Francesco Pacifico: Articoli scritti bene senza troppi troll fra le palle. Più o meno si è parlato di questo, o almeno è così che io ho tradotto le prime riunioni in un concetto che riuscissi a capire. Creare un posto in cui si postasse con un minimo di dignità, senza sobillare l’angry mob letteraria a fare risse con qualunque pretesto.
Quali sono gli obiettivi?
FP: Sono gli stessi obiettivi di tutti i blog culturali, direi: far circolare le idee approfittando di un mezzo che ha moltiplicato il potere della stampa: il copia-incolla.
NL: Alzare ulteriormente il livello del dibattito culturale di questo paese, sia attraverso contenuti nostri, sia dirottando – dal caos dell’informazione culturale al tempo di internet – sul blog contributi di altri autori.
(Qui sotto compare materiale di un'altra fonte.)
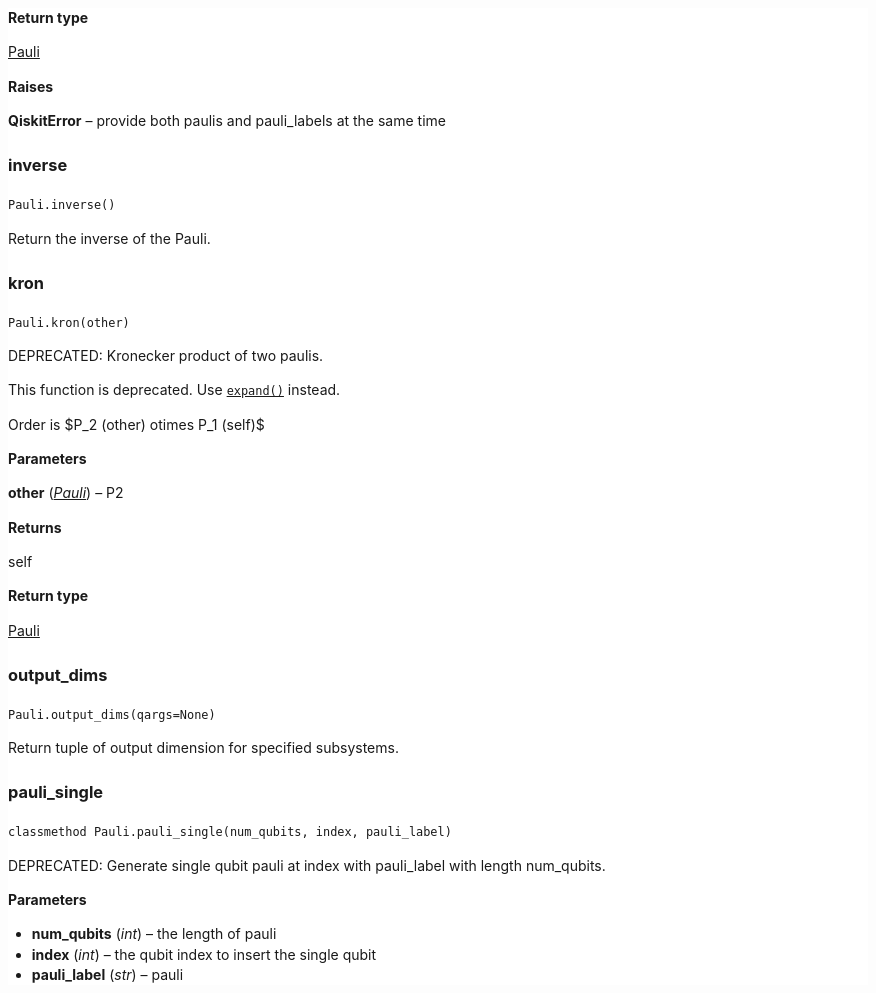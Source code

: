 **Return type**

[Pauli](qiskit.quantum_info.Pauli "qiskit.quantum_info.Pauli")

**Raises**

**QiskitError** – provide both paulis and pauli\_labels at the same time

### inverse

<span id="qiskit.quantum_info.Pauli.inverse" />

`Pauli.inverse()`

Return the inverse of the Pauli.

### kron

<span id="qiskit.quantum_info.Pauli.kron" />

`Pauli.kron(other)`

DEPRECATED: Kronecker product of two paulis.

This function is deprecated. Use [`expand()`](qiskit.quantum_info.Pauli#expand "qiskit.quantum_info.Pauli.expand") instead.

Order is \$P\_2 (other) otimes P\_1 (self)\$

**Parameters**

**other** ([*Pauli*](qiskit.quantum_info.Pauli "qiskit.quantum_info.Pauli")) – P2

**Returns**

self

**Return type**

[Pauli](qiskit.quantum_info.Pauli "qiskit.quantum_info.Pauli")

### output\_dims

<span id="qiskit.quantum_info.Pauli.output_dims" />

`Pauli.output_dims(qargs=None)`

Return tuple of output dimension for specified subsystems.

### pauli\_single

<span id="qiskit.quantum_info.Pauli.pauli_single" />

`classmethod Pauli.pauli_single(num_qubits, index, pauli_label)`

DEPRECATED: Generate single qubit pauli at index with pauli\_label with length num\_qubits.

**Parameters**

*   **num\_qubits** (*int*) – the length of pauli
*   **index** (*int*) – the qubit index to insert the single qubit
*   **pauli\_label** (*str*) – pauli
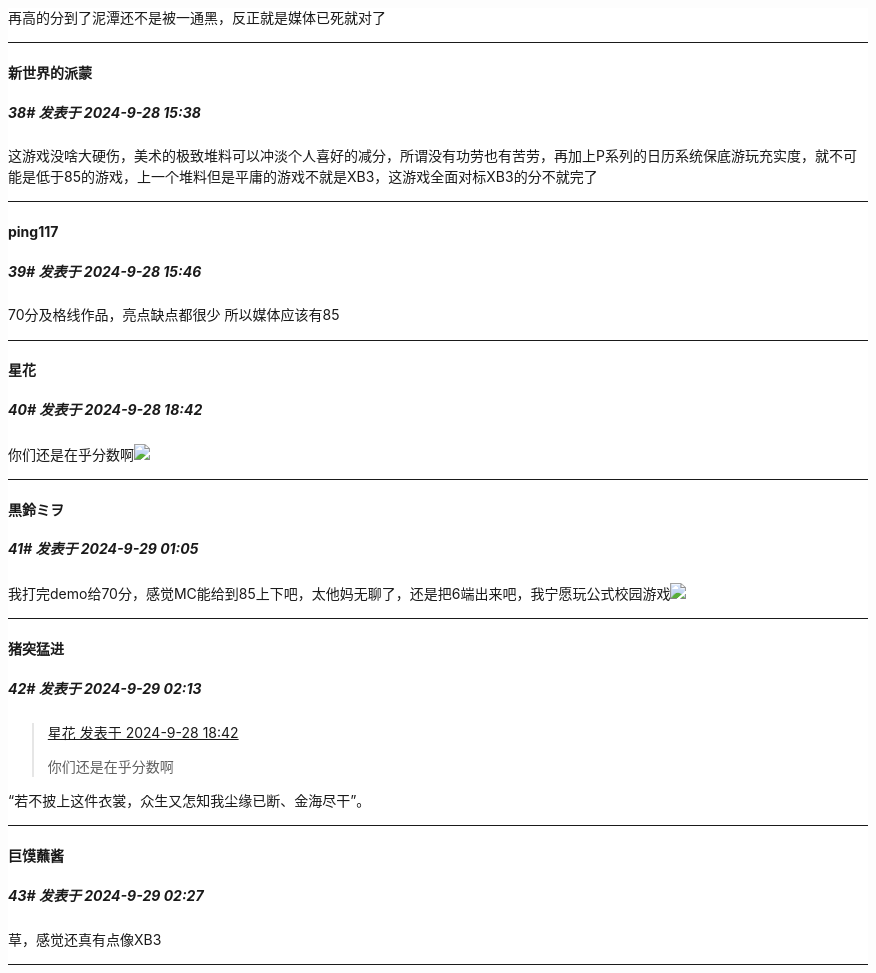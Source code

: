 再高的分到了泥潭还不是被一通黑，反正就是媒体已死就对了

*****

####  新世界的派蒙  
##### 38#       发表于 2024-9-28 15:38

这游戏没啥大硬伤，美术的极致堆料可以冲淡个人喜好的减分，所谓没有功劳也有苦劳，再加上P系列的日历系统保底游玩充实度，就不可能是低于85的游戏，上一个堆料但是平庸的游戏不就是XB3，这游戏全面对标XB3的分不就完了

*****

####  ping117  
##### 39#       发表于 2024-9-28 15:46

70分及格线作品，亮点缺点都很少
所以媒体应该有85

*****

####  星花  
##### 40#       发表于 2024-9-28 18:42

你们还是在乎分数啊<img src="https://static.saraba1st.com/image/smiley/face2017/066.png" referrerpolicy="no-referrer">


*****

####  黒鈴ミヲ  
##### 41#       发表于 2024-9-29 01:05

我打完demo给70分，感觉MC能给到85上下吧，太他妈无聊了，还是把6端出来吧，我宁愿玩公式校园游戏<img src="https://static.saraba1st.com/image/smiley/face2017/067.png" referrerpolicy="no-referrer">

*****

####  猪突猛进  
##### 42#       发表于 2024-9-29 02:13

<blockquote><a href="httphttps://bbs.saraba1st.com/2b/forum.php?mod=redirect&amp;goto=findpost&amp;pid=66332438&amp;ptid=2201211" target="_blank">星花 发表于 2024-9-28 18:42</a>

你们还是在乎分数啊</blockquote>
“若不披上这件衣裳，众生又怎知我尘缘已断、金海尽干”。


*****

####  巨馍蘸酱  
##### 43#       发表于 2024-9-29 02:27

草，感觉还真有点像XB3


*****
E, quando pure non siamo capaci di alzare il livello, cerchiamo almeno di dare degli argomenti che affrontiamo una visione diversa da ciò che si può trovare altrove.
Credete che i blog letterari siano semplice condivisione culturale oppure possano anche avere altre funzioni?
NL: I blog letterari hanno avuto in questi anni il merito di ospitare i dibattiti culturali che non si limitassero alla singola recensioncina. Rispetto alle riviste tradizionali, i lit-blog rappresentano una moltiplicazione di punti di vista. Rispetto ai quotidiani, come si direbbe in linguaggio giuridico hanno coperto un vuoto normativo. Basti pensare all’inchiesta sulla “responsabilità dell’autore” promossa in questi mesi da Nazione Indiana.
FP: Le pagine culturali dei giornali si tengono in piedi con una struttura complessa, farraginosa, l’insieme di favori e controfavori e attenzioni che sta alla base dei rapporti fra stampa e case editrici rende di base poco credibile l’attività culturale di giornali e riviste. Sembra un po’ ipocrita detto da uno che scrive per il blog di una casa editrice. Amen. Ho passato metà della mia vita adulta a parlare male di minimum fax e l’altra metà a collaborarci. Io personalmente sul blog tengo una rubrica settimanale sulla scrittura. Preferisco farlo qui, dove nessuno mi dice niente o chiede niente, dove non devo fare favori e posso scrivere degli scrittori che preferisco. Sui giornali bisogna sempre mettersi in fila, usare mille attenzioni. Non bucare l’uscita di un certo libro ma poi, passato il momento, rinunciare a parlare di cose che si hanno a cuore solo perché è passato il momento. Piegare insomma un’esperienza dai tempi lunghi come la lettura a una serie di sveltine isteriche, passioni consumate così in fretta che non sviluppano amori. (D’altra parte che bella cosa sono i soldi, e i bonifici, e vivere scrivendo di libri: che bella cosa i giornali e le riviste quando ci pagano puntuali.)Tutto ciò per dire che la condivisione culturale è una cosa che si dà solo su internet, al momento. I tweet di Giuseppe Genna, per esempio: più ossessivi dell’arrotino, eppure mi mandano spesso in direzioni interessanti, mi fanno scoprire cose continuamente.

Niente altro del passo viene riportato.